(Plain-text document sources):
* * * * * * *

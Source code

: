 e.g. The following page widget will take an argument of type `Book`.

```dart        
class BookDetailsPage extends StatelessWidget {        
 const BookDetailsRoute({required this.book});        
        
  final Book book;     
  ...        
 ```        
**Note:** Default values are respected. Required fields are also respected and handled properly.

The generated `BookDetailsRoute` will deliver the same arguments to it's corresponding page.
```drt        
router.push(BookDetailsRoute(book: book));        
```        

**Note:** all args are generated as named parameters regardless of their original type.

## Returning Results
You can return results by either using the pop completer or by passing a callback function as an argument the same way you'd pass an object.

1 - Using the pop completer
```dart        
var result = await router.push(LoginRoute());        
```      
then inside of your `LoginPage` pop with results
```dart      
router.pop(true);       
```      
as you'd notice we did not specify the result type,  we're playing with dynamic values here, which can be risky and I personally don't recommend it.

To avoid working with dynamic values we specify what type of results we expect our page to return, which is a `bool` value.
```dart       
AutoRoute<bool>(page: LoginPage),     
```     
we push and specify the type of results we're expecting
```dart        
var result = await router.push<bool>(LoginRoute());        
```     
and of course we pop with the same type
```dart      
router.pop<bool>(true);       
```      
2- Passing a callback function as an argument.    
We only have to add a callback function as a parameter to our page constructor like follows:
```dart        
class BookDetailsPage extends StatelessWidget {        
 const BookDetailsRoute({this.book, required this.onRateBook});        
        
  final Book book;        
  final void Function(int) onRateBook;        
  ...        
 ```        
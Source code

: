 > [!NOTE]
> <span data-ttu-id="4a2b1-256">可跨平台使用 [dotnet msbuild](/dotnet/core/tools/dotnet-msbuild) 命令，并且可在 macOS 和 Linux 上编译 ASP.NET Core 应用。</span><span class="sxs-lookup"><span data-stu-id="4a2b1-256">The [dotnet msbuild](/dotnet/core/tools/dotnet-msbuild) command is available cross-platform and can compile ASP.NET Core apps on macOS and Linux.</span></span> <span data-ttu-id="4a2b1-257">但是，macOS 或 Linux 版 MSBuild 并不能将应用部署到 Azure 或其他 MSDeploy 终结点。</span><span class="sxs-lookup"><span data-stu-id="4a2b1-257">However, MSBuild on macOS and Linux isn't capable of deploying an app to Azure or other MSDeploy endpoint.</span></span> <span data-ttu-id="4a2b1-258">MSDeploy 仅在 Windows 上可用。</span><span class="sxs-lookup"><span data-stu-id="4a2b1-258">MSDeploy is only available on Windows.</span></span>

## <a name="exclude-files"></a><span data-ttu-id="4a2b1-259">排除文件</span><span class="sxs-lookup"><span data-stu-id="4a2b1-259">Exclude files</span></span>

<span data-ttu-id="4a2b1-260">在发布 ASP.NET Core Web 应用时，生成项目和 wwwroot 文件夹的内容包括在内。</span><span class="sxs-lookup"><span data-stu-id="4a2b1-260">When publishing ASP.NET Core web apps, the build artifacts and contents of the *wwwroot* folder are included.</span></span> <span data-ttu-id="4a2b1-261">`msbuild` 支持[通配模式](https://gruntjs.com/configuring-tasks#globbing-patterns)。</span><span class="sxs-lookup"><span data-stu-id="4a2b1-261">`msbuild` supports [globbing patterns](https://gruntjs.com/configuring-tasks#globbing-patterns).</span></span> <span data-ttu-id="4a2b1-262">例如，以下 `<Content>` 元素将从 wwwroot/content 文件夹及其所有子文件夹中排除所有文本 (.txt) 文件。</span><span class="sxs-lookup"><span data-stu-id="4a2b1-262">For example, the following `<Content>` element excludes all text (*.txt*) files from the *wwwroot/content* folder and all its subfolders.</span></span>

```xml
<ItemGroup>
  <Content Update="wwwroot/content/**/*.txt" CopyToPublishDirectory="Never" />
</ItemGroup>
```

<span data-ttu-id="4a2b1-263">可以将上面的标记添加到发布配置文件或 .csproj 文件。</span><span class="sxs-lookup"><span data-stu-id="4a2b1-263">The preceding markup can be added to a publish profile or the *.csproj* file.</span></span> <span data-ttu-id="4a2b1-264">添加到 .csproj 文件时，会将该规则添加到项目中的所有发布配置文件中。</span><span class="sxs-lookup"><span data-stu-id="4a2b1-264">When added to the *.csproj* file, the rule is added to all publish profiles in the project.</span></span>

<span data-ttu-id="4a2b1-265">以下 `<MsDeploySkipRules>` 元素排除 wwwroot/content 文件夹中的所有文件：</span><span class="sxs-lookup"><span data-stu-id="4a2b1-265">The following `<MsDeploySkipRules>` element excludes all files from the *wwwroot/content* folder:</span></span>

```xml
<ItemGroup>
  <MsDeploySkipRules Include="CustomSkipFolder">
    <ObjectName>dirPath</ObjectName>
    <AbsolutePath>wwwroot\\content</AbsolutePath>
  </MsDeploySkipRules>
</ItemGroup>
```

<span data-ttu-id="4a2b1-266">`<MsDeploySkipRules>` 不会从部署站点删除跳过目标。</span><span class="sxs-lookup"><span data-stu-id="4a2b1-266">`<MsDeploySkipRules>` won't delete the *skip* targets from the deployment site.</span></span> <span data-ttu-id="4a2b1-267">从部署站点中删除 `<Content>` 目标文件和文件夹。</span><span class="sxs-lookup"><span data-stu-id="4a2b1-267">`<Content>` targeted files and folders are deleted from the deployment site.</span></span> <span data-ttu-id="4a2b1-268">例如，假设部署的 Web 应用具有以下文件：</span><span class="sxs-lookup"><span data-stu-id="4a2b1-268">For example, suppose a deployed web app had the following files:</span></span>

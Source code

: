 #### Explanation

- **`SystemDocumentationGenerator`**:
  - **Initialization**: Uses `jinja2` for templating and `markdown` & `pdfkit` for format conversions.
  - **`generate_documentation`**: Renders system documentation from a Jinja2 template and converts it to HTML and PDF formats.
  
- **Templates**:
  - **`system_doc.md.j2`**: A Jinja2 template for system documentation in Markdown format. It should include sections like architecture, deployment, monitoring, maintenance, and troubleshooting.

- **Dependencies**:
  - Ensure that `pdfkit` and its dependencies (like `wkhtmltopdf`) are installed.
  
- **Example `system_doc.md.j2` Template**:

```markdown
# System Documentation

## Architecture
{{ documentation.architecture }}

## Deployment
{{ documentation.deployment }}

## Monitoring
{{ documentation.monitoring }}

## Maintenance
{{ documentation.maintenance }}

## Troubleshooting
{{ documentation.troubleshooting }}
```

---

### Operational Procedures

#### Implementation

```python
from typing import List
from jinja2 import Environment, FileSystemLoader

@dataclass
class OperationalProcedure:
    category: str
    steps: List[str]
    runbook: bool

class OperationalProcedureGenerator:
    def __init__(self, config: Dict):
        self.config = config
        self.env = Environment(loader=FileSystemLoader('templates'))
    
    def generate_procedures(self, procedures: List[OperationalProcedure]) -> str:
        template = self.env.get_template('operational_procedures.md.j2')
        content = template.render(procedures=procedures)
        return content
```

* * * * * * *

(Task details): Every line above should be transcribed exactly.

(Task answer):
Source code

: e.g. The following page widget will take an argument of type `Book`.

```dart        
class BookDetailsPage extends StatelessWidget {        
 const BookDetailsRoute({required this.book});        
        
  final Book book;     
  ...        
 ```        
**Note:** Default values are respected. Required fields are also respected and handled properly.

The generated `BookDetailsRoute` will deliver the same arguments to it's corresponding page.
```drt        
router.push(BookDetailsRoute(book: book));        
```        

**Note:** all args are generated as named parameters regardless of their original type.

## Returning Results
You can return results by either using the pop completer or by passing a callback function as an argument the same way you'd pass an object.

1 - Using the pop completer
```dart        
var result = await router.push(LoginRoute());        
```      
then inside of your `LoginPage` pop with results
```dart      
router.pop(true);       
```      
as you'd notice we did not specify the result type,  we're playing with dynamic values here, which can be risky and I personally don't recommend it.

To avoid working with dynamic values we specify what type of results we expect our page to return, which is a `bool` value.
```dart       
AutoRoute<bool>(page: LoginPage),     
```     
we push and specify the type of results we're expecting
```dart        
var result = await router.push<bool>(LoginRoute());        
```     
and of course we pop with the same type
```dart      
router.pop<bool>(true);       
```      
2- Passing a callback function as an argument.    
We only have to add a callback function as a parameter to our page constructor like follows:
```dart        
class BookDetailsPage extends StatelessWidget {        
 const BookDetailsRoute({this.book, required this.onRateBook});        
        
  final Book book;        
  final void Function(int) onRateBook;        
  ...        
 ```        
Source code

: > [!NOTE]
> <span data-ttu-id="4a2b1-256">可跨平台使用 [dotnet msbuild](/dotnet/core/tools/dotnet-msbuild) 命令，并且可在 macOS 和 Linux 上编译 ASP.NET Core 应用。</span><span class="sxs-lookup"><span data-stu-id="4a2b1-256">The [dotnet msbuild](/dotnet/core/tools/dotnet-msbuild) command is available cross-platform and can compile ASP.NET Core apps on macOS and Linux.</span></span> <span data-ttu-id="4a2b1-257">但是，macOS 或 Linux 版 MSBuild 并不能将应用部署到 Azure 或其他 MSDeploy 终结点。</span><span class="sxs-lookup"><span data-stu-id="4a2b1-257">However, MSBuild on macOS and Linux isn't capable of deploying an app to Azure or other MSDeploy endpoint.</span></span> <span data-ttu-id="4a2b1-258">MSDeploy 仅在 Windows 上可用。</span><span class="sxs-lookup"><span data-stu-id="4a2b1-258">MSDeploy is only available on Windows.</span></span>

## <a name="exclude-files"></a><span data-ttu-id="4a2b1-259">排除文件</span><span class="sxs-lookup"><span data-stu-id="4a2b1-259">Exclude files</span></span>

<span data-ttu-id="4a2b1-260">在发布 ASP.NET Core Web 应用时，生成项目和 wwwroot 文件夹的内容包括在内。</span><span class="sxs-lookup"><span data-stu-id="4a2b1-260">When publishing ASP.NET Core web apps, the build artifacts and contents of the *wwwroot* folder are included.</span></span> <span data-ttu-id="4a2b1-261">`msbuild` 支持[通配模式](https://gruntjs.com/configuring-tasks#globbing-patterns)。</span><span class="sxs-lookup"><span data-stu-id="4a2b1-261">`msbuild` supports [globbing patterns](https://gruntjs.com/configuring-tasks#globbing-patterns).</span></span> <span data-ttu-id="4a2b1-262">例如，以下 `<Content>` 元素将从 wwwroot/content 文件夹及其所有子文件夹中排除所有文本 (.txt) 文件。</span><span class="sxs-lookup"><span data-stu-id="4a2b1-262">For example, the following `<Content>` element excludes all text (*.txt*) files from the *wwwroot/content* folder and all its subfolders.</span></span>

```xml
<ItemGroup>
  <Content Update="wwwroot/content/**/*.txt" CopyToPublishDirectory="Never" />
</ItemGroup>
```

<span data-ttu-id="4a2b1-263">可以将上面的标记添加到发布配置文件或 .csproj 文件。</span><span class="sxs-lookup"><span data-stu-id="4a2b1-263">The preceding markup can be added to a publish profile or the *.csproj* file.</span></span> <span data-ttu-id="4a2b1-264">添加到 .csproj 文件时，会将该规则添加到项目中的所有发布配置文件中。</span><span class="sxs-lookup"><span data-stu-id="4a2b1-264">When added to the *.csproj* file, the rule is added to all publish profiles in the project.</span></span>

<span data-ttu-id="4a2b1-265">以下 `<MsDeploySkipRules>` 元素排除 wwwroot/content 文件夹中的所有文件：</span><span class="sxs-lookup"><span data-stu-id="4a2b1-265">The following `<MsDeploySkipRules>` element excludes all files from the *wwwroot/content* folder:</span></span>

```xml
<ItemGroup>
  <MsDeploySkipRules Include="CustomSkipFolder">
    <ObjectName>dirPath</ObjectName>
    <AbsolutePath>wwwroot\\content</AbsolutePath>
  </MsDeploySkipRules>
</ItemGroup>
```

<span data-ttu-id="4a2b1-266">`<MsDeploySkipRules>` 不会从部署站点删除跳过目标。</span><span class="sxs-lookup"><span data-stu-id="4a2b1-266">`<MsDeploySkipRules>` won't delete the *skip* targets from the deployment site.</span></span> <span data-ttu-id="4a2b1-267">从部署站点中删除 `<Content>` 目标文件和文件夹。</span><span class="sxs-lookup"><span data-stu-id="4a2b1-267">`<Content>` targeted files and folders are deleted from the deployment site.</span></span> <span data-ttu-id="4a2b1-268">例如，假设部署的 Web 应用具有以下文件：</span><span class="sxs-lookup"><span data-stu-id="4a2b1-268">For example, suppose a deployed web app had the following files:</span></span>

Source code

: #### Explanation

- **`SystemDocumentationGenerator`**:
  - **Initialization**: Uses `jinja2` for templating and `markdown` & `pdfkit` for format conversions.
  - **`generate_documentation`**: Renders system documentation from a Jinja2 template and converts it to HTML and PDF formats.
  
- **Templates**:
  - **`system_doc.md.j2`**: A Jinja2 template for system documentation in Markdown format. It should include sections like architecture, deployment, monitoring, maintenance, and troubleshooting.

- **Dependencies**:
  - Ensure that `pdfkit` and its dependencies (like `wkhtmltopdf`) are installed.
  
- **Example `system_doc.md.j2` Template**:

```markdown
# System Documentation

## Architecture
{{ documentation.architecture }}

## Deployment
{{ documentation.deployment }}

## Monitoring
{{ documentation.monitoring }}

## Maintenance
{{ documentation.maintenance }}

## Troubleshooting
{{ documentation.troubleshooting }}
```

---

### Operational Procedures

#### Implementation

```python
from typing import List
from jinja2 import Environment, FileSystemLoader

@dataclass
class OperationalProcedure:
    category: str
    steps: List[str]
    runbook: bool

class OperationalProcedureGenerator:
    def __init__(self, config: Dict):
        self.config = config
        self.env = Environment(loader=FileSystemLoader('templates'))
    
    def generate_procedures(self, procedures: List[OperationalProcedure]) -> str:
        template = self.env.get_template('operational_procedures.md.j2')
        content = template.render(procedures=procedures)
        return content
```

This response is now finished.